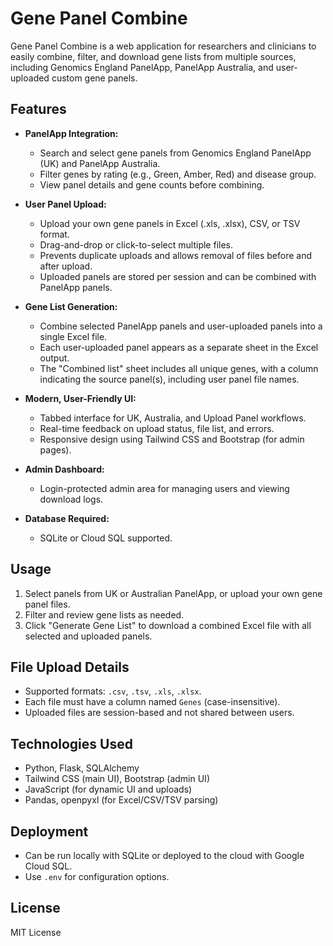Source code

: # Gene Panel Combine

Gene Panel Combine is a web application for researchers and clinicians to easily combine, filter, and download gene lists from multiple sources, including Genomics England PanelApp, PanelApp Australia, and user-uploaded custom gene panels.

## Features

- **PanelApp Integration:**
  - Search and select gene panels from Genomics England PanelApp (UK) and PanelApp Australia.
  - Filter genes by rating (e.g., Green, Amber, Red) and disease group.
  - View panel details and gene counts before combining.

- **User Panel Upload:**
  - Upload your own gene panels in Excel (.xls, .xlsx), CSV, or TSV format.
  - Drag-and-drop or click-to-select multiple files.
  - Prevents duplicate uploads and allows removal of files before and after upload.
  - Uploaded panels are stored per session and can be combined with PanelApp panels.

- **Gene List Generation:**
  - Combine selected PanelApp panels and user-uploaded panels into a single Excel file.
  - Each user-uploaded panel appears as a separate sheet in the Excel output.
  - The "Combined list" sheet includes all unique genes, with a column indicating the source panel(s), including user panel file names.

- **Modern, User-Friendly UI:**
  - Tabbed interface for UK, Australia, and Upload Panel workflows.
  - Real-time feedback on upload status, file list, and errors.
  - Responsive design using Tailwind CSS and Bootstrap (for admin pages).

- **Admin Dashboard:**
  - Login-protected admin area for managing users and viewing download logs.

- **Database Required:**
  - SQLite or Cloud SQL supported.

## Usage

1. Select panels from UK or Australian PanelApp, or upload your own gene panel files.
2. Filter and review gene lists as needed.
3. Click "Generate Gene List" to download a combined Excel file with all selected and uploaded panels.

## File Upload Details
- Supported formats: `.csv`, `.tsv`, `.xls`, `.xlsx`.
- Each file must have a column named `Genes` (case-insensitive).
- Uploaded files are session-based and not shared between users.

## Technologies Used
- Python, Flask, SQLAlchemy
- Tailwind CSS (main UI), Bootstrap (admin UI)
- JavaScript (for dynamic UI and uploads)
- Pandas, openpyxl (for Excel/CSV/TSV parsing)

## Deployment
- Can be run locally with SQLite or deployed to the cloud with Google Cloud SQL.
- Use `.env` for configuration options.

## License
MIT License
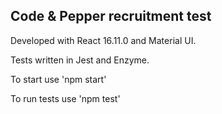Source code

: ## Code & Pepper recruitment test

Developed with React 16.11.0 and Material UI.

Tests written in Jest and Enzyme.

To start use 'npm start'

To run tests use 'npm test'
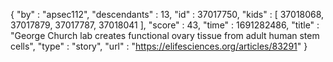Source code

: {
  "by" : "apsec112",
  "descendants" : 13,
  "id" : 37017750,
  "kids" : [ 37018068, 37017879, 37017787, 37018041 ],
  "score" : 43,
  "time" : 1691282486,
  "title" : "George Church lab creates functional ovary tissue from adult human stem cells",
  "type" : "story",
  "url" : "https://elifesciences.org/articles/83291"
}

- **Task goal**
Transcribe exactly the span of lines that opens with the line holding "Pepper recruitment test" and closes with the last line of the entries above. Omit pictures.

- **Solution to the exercise**
: ## Code & Pepper recruitment test

Developed with React 16.11.0 and Material UI.

Tests written in Jest and Enzyme.

To start use 'npm start'

To run tests use 'npm test'
Source code

: {
  "by" : "apsec112",
  "descendants" : 13,
  "id" : 37017750,
  "kids" : [ 37018068, 37017879, 37017787, 37018041 ],
  "score" : 43,
  "time" : 1691282486,
  "title" : "George Church lab creates functional ovary tissue from adult human stem cells",
  "type" : "story",
  "url" : "https://elifesciences.org/articles/83291"
}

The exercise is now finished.